◆ **Aim of the task**: Would you copy out each line of the records below that includes the word "writing"?

---

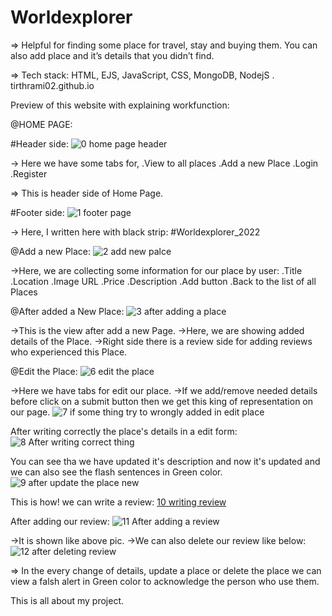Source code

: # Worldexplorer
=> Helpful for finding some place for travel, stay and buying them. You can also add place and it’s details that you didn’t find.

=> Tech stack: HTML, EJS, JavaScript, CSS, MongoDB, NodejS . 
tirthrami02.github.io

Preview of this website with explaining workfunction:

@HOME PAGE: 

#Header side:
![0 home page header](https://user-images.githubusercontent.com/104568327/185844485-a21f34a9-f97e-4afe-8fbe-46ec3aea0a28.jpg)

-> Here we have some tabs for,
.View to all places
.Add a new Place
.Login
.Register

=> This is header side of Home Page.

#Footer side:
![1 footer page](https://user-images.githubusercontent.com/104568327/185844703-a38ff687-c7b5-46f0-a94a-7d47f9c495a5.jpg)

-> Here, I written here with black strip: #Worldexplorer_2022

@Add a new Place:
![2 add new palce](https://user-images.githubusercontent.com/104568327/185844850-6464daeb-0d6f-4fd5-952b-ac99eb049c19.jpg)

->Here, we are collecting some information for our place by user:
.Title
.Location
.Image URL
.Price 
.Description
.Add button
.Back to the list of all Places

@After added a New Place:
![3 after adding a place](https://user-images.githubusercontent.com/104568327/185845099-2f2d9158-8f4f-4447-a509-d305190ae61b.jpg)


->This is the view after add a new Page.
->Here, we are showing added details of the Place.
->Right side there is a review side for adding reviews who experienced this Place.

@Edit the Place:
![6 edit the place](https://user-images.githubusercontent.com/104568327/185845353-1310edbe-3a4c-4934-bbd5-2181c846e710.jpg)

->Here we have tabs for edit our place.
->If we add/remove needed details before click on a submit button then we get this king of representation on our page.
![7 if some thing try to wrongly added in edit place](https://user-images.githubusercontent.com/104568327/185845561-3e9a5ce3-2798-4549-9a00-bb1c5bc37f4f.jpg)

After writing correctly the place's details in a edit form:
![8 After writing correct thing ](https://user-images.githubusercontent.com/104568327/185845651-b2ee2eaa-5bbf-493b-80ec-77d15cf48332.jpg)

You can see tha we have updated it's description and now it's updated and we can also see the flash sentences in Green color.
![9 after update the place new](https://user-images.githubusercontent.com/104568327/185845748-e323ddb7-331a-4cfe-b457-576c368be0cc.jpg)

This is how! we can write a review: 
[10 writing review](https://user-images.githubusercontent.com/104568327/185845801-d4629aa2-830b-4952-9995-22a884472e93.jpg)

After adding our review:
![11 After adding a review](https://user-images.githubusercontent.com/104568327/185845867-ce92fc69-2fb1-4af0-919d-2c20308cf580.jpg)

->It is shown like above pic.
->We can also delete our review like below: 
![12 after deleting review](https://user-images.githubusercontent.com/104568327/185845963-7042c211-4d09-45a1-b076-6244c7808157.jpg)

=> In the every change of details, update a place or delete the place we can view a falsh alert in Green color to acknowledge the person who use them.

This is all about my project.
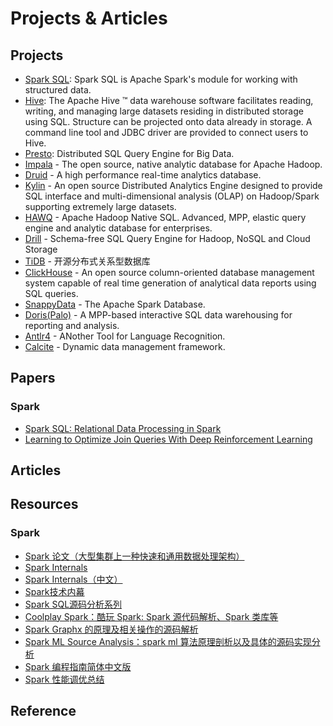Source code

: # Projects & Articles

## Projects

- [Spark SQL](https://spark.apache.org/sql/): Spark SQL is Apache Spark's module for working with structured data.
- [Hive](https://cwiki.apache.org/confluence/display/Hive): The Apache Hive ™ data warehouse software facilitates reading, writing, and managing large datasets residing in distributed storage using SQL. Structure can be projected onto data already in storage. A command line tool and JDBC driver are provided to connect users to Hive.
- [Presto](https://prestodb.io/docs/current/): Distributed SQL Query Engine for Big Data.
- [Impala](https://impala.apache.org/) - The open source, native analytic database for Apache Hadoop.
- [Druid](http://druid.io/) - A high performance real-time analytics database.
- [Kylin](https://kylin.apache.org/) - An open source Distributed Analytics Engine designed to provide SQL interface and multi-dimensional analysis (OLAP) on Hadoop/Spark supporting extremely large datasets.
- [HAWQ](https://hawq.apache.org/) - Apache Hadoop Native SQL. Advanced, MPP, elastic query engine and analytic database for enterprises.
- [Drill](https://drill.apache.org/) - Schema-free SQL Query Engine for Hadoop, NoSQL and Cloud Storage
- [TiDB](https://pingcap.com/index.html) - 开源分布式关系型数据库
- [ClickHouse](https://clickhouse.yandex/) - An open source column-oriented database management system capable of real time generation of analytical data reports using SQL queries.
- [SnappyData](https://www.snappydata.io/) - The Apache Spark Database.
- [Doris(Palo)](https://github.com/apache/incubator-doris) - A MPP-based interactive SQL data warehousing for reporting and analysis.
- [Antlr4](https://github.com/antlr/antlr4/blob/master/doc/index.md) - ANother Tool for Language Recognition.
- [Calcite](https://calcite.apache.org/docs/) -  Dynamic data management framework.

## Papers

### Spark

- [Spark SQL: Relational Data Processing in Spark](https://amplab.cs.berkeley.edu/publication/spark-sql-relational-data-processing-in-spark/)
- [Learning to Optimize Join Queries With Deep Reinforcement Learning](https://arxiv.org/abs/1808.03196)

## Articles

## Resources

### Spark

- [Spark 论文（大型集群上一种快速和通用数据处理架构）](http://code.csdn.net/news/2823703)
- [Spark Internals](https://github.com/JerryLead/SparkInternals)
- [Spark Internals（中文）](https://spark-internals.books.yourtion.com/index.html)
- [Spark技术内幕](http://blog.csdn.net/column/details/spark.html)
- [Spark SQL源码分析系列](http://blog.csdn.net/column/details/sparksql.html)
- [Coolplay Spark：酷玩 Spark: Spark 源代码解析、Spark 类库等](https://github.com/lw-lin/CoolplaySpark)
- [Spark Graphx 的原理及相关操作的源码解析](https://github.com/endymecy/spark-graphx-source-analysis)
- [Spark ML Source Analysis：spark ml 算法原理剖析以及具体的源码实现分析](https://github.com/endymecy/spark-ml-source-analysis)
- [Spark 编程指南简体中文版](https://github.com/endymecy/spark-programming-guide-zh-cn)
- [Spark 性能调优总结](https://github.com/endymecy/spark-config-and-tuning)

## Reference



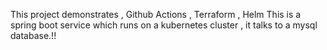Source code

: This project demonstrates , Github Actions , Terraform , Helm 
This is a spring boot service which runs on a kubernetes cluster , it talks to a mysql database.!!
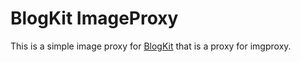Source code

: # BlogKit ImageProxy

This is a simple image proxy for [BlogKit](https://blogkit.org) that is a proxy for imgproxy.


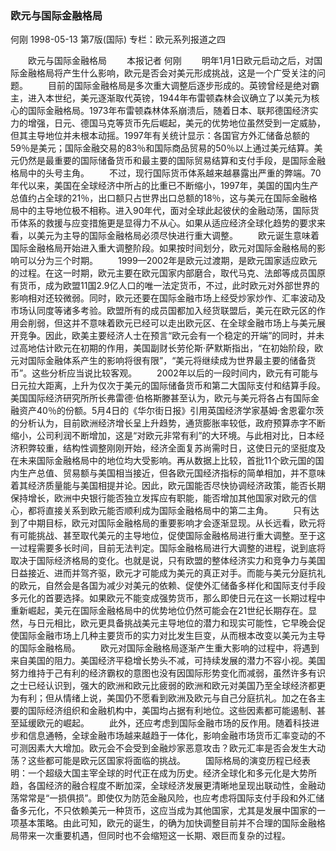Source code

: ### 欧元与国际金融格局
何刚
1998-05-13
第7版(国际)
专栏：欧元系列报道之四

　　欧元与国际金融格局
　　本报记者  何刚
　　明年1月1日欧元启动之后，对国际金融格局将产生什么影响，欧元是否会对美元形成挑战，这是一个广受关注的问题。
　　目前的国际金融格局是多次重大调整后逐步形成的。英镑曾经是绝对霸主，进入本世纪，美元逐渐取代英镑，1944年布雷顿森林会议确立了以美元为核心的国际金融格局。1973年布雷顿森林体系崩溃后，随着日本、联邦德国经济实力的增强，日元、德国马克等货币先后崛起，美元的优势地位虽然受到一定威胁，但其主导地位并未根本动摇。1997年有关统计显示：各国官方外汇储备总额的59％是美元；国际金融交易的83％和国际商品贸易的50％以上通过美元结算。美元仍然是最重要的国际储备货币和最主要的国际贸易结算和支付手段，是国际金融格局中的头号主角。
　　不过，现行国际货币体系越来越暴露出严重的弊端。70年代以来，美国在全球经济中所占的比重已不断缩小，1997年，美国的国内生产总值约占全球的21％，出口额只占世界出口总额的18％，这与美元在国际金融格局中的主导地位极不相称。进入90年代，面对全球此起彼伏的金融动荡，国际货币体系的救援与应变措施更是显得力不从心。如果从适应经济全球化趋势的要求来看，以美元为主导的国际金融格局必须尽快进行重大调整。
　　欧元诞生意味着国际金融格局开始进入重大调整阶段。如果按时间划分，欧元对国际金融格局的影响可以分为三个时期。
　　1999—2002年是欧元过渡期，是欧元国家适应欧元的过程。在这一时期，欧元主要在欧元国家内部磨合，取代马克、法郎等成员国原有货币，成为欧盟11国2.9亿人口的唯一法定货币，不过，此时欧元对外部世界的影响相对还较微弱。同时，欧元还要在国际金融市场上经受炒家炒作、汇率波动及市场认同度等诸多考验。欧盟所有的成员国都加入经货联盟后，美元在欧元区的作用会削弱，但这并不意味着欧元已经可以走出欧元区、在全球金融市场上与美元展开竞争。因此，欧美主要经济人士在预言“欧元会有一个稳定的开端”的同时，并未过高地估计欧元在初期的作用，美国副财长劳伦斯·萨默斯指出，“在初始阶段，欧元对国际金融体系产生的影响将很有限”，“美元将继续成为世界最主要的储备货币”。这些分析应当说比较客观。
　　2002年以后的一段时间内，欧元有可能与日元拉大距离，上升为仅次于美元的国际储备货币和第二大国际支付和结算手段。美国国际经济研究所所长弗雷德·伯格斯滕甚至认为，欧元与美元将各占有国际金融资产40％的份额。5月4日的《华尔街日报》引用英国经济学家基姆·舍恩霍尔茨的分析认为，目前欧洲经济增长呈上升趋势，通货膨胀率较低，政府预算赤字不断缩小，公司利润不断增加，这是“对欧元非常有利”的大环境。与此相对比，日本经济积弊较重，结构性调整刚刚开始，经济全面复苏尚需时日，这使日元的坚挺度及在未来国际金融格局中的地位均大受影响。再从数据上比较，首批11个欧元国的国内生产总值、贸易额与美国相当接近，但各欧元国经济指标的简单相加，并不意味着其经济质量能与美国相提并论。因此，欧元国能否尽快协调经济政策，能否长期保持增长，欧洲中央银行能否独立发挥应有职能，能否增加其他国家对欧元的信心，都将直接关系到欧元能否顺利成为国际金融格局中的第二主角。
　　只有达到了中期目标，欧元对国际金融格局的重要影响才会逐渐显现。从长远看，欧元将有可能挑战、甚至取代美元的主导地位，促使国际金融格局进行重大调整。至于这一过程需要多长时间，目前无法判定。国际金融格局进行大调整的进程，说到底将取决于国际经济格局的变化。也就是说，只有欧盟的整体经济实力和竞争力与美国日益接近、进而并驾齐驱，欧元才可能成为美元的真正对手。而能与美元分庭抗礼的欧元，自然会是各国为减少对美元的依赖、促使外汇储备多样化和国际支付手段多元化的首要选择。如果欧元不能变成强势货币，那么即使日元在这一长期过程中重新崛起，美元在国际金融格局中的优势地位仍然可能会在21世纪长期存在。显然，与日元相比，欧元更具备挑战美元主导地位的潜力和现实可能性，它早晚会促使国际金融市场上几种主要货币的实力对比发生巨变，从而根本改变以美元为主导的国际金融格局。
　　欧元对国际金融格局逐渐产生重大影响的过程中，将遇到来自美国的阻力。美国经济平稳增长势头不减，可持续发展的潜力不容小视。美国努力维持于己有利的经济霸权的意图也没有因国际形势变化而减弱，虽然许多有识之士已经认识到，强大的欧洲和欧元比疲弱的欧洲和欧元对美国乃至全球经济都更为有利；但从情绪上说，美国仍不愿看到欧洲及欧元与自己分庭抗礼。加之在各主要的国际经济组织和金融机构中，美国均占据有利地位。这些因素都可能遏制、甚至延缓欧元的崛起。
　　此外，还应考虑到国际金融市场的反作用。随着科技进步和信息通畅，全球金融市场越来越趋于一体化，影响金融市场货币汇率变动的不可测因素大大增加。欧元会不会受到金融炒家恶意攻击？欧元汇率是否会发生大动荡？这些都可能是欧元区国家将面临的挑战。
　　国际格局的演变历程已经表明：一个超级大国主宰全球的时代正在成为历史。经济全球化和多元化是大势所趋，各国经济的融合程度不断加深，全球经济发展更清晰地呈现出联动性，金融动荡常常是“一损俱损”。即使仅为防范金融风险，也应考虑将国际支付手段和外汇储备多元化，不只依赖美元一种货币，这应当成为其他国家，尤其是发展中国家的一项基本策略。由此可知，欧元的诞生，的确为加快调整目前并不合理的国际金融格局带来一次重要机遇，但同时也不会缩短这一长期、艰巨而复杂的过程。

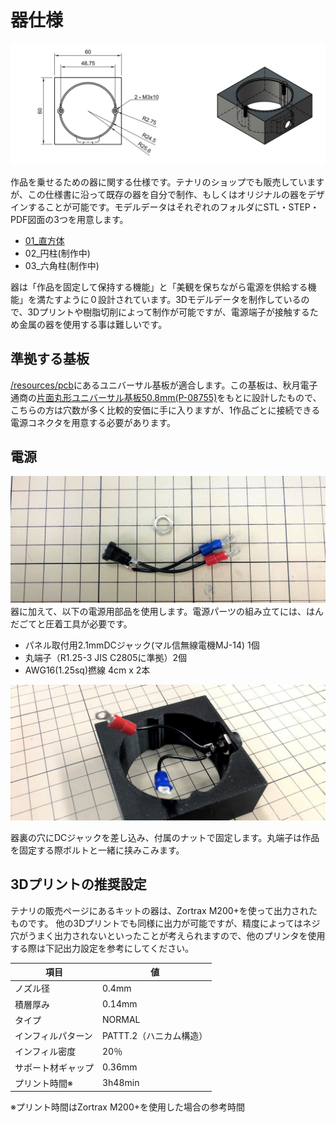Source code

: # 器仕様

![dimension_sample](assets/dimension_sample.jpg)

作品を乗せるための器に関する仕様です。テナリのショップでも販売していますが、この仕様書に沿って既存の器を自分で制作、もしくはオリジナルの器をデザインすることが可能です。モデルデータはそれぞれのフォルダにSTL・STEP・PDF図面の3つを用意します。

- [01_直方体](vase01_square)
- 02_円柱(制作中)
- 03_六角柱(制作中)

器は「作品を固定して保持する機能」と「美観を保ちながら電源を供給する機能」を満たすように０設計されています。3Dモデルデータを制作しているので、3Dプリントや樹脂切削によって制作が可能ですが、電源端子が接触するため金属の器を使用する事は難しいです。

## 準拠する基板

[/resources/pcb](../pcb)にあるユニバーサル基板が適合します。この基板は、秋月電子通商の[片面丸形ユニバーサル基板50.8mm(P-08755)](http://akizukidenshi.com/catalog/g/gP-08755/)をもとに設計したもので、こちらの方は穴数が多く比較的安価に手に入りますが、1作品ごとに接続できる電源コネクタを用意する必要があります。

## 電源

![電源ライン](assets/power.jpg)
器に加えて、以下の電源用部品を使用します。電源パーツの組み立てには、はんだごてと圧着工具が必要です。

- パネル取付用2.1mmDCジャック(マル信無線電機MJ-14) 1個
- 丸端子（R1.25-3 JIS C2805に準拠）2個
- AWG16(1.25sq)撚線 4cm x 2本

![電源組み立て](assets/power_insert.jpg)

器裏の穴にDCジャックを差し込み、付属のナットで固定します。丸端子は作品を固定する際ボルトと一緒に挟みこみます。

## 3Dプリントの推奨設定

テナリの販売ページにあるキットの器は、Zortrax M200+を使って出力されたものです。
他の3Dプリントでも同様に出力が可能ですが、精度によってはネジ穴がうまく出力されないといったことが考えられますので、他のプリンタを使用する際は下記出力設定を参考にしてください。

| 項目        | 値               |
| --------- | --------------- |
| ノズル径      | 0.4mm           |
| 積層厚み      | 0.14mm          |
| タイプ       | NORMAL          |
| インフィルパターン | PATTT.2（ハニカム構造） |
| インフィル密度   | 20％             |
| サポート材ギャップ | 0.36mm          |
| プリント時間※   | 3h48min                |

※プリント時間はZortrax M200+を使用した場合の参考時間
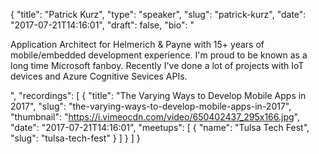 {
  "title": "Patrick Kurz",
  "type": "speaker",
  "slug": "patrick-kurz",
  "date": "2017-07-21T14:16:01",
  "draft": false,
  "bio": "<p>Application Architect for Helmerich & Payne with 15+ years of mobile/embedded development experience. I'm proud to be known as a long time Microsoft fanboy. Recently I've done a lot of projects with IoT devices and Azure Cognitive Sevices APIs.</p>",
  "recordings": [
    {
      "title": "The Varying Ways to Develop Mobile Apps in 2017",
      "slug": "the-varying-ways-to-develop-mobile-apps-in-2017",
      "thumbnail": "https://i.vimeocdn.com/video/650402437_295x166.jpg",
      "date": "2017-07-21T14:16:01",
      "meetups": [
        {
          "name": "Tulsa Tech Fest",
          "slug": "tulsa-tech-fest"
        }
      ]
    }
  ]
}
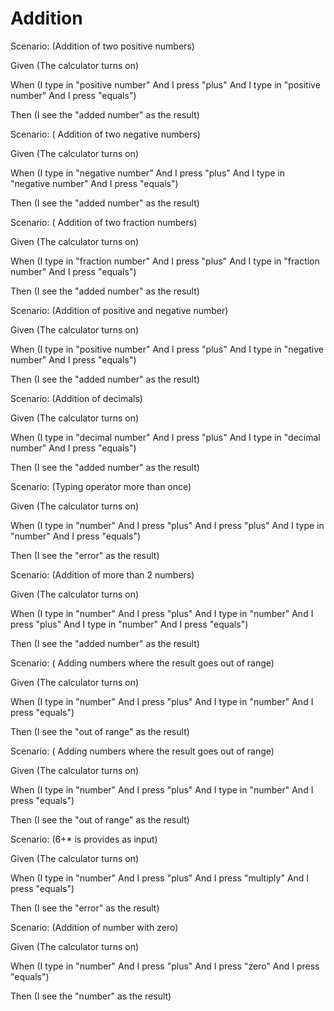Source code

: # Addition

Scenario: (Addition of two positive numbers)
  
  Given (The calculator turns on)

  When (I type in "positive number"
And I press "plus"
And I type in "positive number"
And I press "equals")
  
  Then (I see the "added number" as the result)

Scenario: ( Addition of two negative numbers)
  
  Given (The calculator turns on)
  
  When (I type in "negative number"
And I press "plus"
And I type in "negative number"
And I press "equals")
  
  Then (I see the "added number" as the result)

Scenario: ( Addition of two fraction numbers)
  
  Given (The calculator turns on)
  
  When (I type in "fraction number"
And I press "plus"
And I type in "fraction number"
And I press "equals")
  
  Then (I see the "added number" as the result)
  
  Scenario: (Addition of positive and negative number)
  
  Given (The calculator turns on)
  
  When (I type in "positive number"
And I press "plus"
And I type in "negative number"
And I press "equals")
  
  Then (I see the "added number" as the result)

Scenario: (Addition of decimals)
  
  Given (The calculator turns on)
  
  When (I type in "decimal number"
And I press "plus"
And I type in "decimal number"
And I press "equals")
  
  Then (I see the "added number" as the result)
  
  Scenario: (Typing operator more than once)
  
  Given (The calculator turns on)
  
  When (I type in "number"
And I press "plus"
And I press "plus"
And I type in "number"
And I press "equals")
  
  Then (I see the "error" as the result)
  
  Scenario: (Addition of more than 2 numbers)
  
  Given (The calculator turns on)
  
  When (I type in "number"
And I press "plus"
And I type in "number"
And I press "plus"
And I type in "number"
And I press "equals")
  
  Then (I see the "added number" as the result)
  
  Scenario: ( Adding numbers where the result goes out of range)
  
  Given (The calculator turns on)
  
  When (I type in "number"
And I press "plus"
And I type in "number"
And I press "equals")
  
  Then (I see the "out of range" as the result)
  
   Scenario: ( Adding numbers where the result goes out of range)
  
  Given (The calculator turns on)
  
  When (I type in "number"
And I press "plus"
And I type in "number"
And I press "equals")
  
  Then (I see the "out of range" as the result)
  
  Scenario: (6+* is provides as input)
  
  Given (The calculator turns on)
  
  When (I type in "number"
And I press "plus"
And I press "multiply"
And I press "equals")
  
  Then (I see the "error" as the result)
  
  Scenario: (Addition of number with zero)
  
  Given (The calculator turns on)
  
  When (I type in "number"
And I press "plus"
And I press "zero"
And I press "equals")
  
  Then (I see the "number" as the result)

---

◆ **Answer to the exercise**:
After writing correctly the place's details in a edit form:
![8 After writing correct thing ](https://user-images.githubusercontent.com/104568327/185845651-b2ee2eaa-5bbf-493b-80ec-77d15cf48332.jpg)
[10 writing review](https://user-images.githubusercontent.com/104568327/185845801-d4629aa2-830b-4952-9995-22a884472e93.jpg)
- [Hive](https://cwiki.apache.org/confluence/display/Hive): The Apache Hive ™ data warehouse software facilitates reading, writing, and managing large datasets residing in distributed storage using SQL. Structure can be projected onto data already in storage. A command line tool and JDBC driver are provided to connect users to Hive.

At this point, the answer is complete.